Task directions: Leaving out the pictures, reproduce each record exactly and in full.
*** Opening of Source records ***
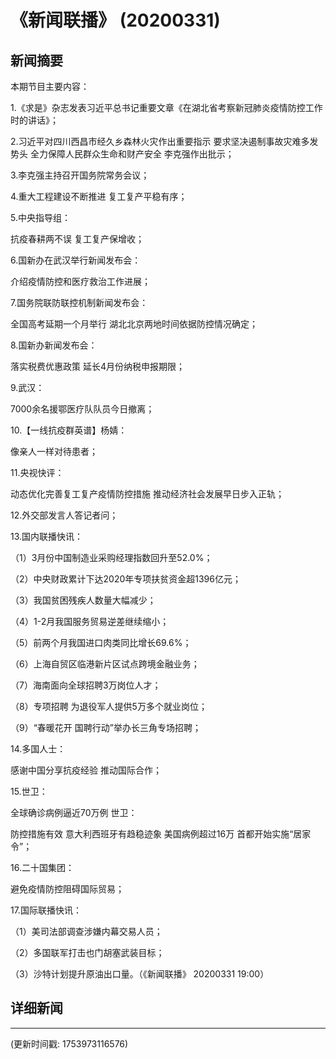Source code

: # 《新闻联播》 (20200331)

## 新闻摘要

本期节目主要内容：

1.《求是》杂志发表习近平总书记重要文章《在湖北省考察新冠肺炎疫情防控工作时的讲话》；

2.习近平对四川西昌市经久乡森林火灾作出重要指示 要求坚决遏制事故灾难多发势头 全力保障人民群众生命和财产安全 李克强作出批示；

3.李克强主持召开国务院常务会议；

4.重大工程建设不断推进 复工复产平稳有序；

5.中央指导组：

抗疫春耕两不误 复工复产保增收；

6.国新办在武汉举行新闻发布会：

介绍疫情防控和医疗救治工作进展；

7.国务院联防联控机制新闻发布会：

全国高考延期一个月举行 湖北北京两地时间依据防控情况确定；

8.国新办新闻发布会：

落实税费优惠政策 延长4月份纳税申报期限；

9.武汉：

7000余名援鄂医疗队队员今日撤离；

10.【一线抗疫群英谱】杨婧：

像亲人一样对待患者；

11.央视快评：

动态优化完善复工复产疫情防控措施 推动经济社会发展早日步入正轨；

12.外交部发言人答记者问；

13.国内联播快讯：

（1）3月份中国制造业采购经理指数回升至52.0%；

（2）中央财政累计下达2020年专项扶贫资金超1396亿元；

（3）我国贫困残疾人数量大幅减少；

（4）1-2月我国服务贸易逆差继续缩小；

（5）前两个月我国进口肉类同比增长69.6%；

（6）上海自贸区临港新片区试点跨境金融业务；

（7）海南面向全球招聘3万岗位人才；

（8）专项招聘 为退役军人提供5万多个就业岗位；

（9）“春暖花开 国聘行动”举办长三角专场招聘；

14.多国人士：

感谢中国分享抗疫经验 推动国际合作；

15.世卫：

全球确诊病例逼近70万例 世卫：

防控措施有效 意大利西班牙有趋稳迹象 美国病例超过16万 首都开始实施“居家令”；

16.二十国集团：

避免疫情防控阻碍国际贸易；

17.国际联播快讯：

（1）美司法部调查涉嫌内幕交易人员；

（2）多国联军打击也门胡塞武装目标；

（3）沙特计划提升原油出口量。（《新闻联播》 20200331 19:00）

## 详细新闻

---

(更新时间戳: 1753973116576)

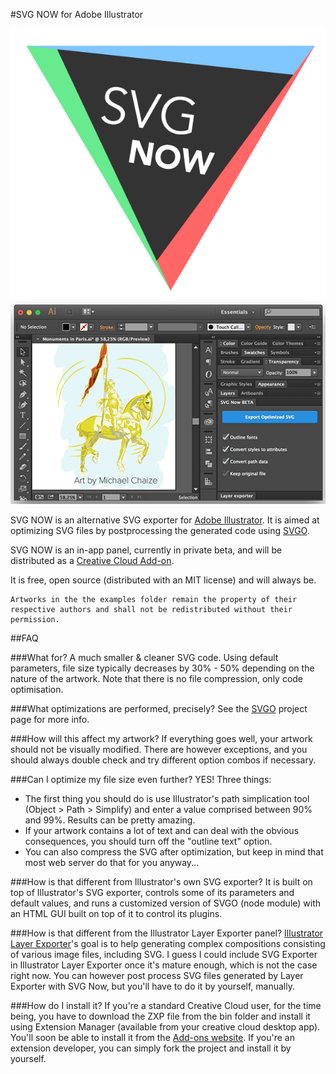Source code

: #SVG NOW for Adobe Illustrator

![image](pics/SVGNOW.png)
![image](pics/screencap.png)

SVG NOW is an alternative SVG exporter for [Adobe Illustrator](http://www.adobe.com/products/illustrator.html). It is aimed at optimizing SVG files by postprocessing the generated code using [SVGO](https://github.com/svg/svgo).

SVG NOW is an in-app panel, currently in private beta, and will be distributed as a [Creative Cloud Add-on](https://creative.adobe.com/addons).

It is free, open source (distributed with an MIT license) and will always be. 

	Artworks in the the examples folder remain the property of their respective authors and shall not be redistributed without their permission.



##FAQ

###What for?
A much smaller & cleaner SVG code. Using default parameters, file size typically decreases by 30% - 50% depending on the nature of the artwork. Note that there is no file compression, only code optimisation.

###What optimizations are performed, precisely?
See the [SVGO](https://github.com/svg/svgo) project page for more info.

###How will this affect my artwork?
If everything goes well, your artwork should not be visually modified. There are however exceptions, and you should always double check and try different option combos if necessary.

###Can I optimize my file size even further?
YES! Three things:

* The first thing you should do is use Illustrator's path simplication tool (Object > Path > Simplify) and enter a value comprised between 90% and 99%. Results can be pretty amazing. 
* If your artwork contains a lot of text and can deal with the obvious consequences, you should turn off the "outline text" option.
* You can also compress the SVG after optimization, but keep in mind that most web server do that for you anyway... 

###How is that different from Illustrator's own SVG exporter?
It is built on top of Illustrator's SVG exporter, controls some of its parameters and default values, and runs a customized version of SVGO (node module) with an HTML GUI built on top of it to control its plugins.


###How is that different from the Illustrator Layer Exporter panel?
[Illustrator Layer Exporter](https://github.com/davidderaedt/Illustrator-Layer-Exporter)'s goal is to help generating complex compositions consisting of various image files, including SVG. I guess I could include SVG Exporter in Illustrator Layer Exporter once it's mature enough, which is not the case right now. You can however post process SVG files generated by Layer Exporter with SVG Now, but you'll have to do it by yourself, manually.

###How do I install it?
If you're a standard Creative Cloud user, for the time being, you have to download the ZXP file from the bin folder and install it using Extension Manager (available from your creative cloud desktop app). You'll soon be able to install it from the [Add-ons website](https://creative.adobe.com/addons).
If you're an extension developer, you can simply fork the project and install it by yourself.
*** Close of Source records ***
Exercise solution:
Source code

: # 《新闻联播》 (20200331)

## 新闻摘要

本期节目主要内容：

1.《求是》杂志发表习近平总书记重要文章《在湖北省考察新冠肺炎疫情防控工作时的讲话》；

2.习近平对四川西昌市经久乡森林火灾作出重要指示 要求坚决遏制事故灾难多发势头 全力保障人民群众生命和财产安全 李克强作出批示；

3.李克强主持召开国务院常务会议；

4.重大工程建设不断推进 复工复产平稳有序；

5.中央指导组：

抗疫春耕两不误 复工复产保增收；

6.国新办在武汉举行新闻发布会：

介绍疫情防控和医疗救治工作进展；

7.国务院联防联控机制新闻发布会：

全国高考延期一个月举行 湖北北京两地时间依据防控情况确定；

8.国新办新闻发布会：

落实税费优惠政策 延长4月份纳税申报期限；

9.武汉：

7000余名援鄂医疗队队员今日撤离；

10.【一线抗疫群英谱】杨婧：

像亲人一样对待患者；

11.央视快评：

动态优化完善复工复产疫情防控措施 推动经济社会发展早日步入正轨；

12.外交部发言人答记者问；

13.国内联播快讯：

（1）3月份中国制造业采购经理指数回升至52.0%；

（2）中央财政累计下达2020年专项扶贫资金超1396亿元；

（3）我国贫困残疾人数量大幅减少；

（4）1-2月我国服务贸易逆差继续缩小；

（5）前两个月我国进口肉类同比增长69.6%；

（6）上海自贸区临港新片区试点跨境金融业务；

（7）海南面向全球招聘3万岗位人才；

（8）专项招聘 为退役军人提供5万多个就业岗位；

（9）“春暖花开 国聘行动”举办长三角专场招聘；

14.多国人士：

感谢中国分享抗疫经验 推动国际合作；

15.世卫：

全球确诊病例逼近70万例 世卫：

防控措施有效 意大利西班牙有趋稳迹象 美国病例超过16万 首都开始实施“居家令”；

16.二十国集团：

避免疫情防控阻碍国际贸易；

17.国际联播快讯：

（1）美司法部调查涉嫌内幕交易人员；

（2）多国联军打击也门胡塞武装目标；

（3）沙特计划提升原油出口量。（《新闻联播》 20200331 19:00）

## 详细新闻

---

(更新时间戳: 1753973116576)

Source code

: #SVG NOW for Adobe Illustrator

![image](pics/SVGNOW.png)
![image](pics/screencap.png)

SVG NOW is an alternative SVG exporter for [Adobe Illustrator](http://www.adobe.com/products/illustrator.html). It is aimed at optimizing SVG files by postprocessing the generated code using [SVGO](https://github.com/svg/svgo).

SVG NOW is an in-app panel, currently in private beta, and will be distributed as a [Creative Cloud Add-on](https://creative.adobe.com/addons).

It is free, open source (distributed with an MIT license) and will always be. 

	Artworks in the the examples folder remain the property of their respective authors and shall not be redistributed without their permission.



##FAQ

###What for?
A much smaller & cleaner SVG code. Using default parameters, file size typically decreases by 30% - 50% depending on the nature of the artwork. Note that there is no file compression, only code optimisation.

###What optimizations are performed, precisely?
See the [SVGO](https://github.com/svg/svgo) project page for more info.

###How will this affect my artwork?
If everything goes well, your artwork should not be visually modified. There are however exceptions, and you should always double check and try different option combos if necessary.

###Can I optimize my file size even further?
YES! Three things:

* The first thing you should do is use Illustrator's path simplication tool (Object > Path > Simplify) and enter a value comprised between 90% and 99%. Results can be pretty amazing. 
* If your artwork contains a lot of text and can deal with the obvious consequences, you should turn off the "outline text" option.
* You can also compress the SVG after optimization, but keep in mind that most web server do that for you anyway... 

###How is that different from Illustrator's own SVG exporter?
It is built on top of Illustrator's SVG exporter, controls some of its parameters and default values, and runs a customized version of SVGO (node module) with an HTML GUI built on top of it to control its plugins.


###How is that different from the Illustrator Layer Exporter panel?
[Illustrator Layer Exporter](https://github.com/davidderaedt/Illustrator-Layer-Exporter)'s goal is to help generating complex compositions consisting of various image files, including SVG. I guess I could include SVG Exporter in Illustrator Layer Exporter once it's mature enough, which is not the case right now. You can however post process SVG files generated by Layer Exporter with SVG Now, but you'll have to do it by yourself, manually.

###How do I install it?
If you're a standard Creative Cloud user, for the time being, you have to download the ZXP file from the bin folder and install it using Extension Manager (available from your creative cloud desktop app). You'll soon be able to install it from the [Add-ons website](https://creative.adobe.com/addons).
If you're an extension developer, you can simply fork the project and install it by yourself.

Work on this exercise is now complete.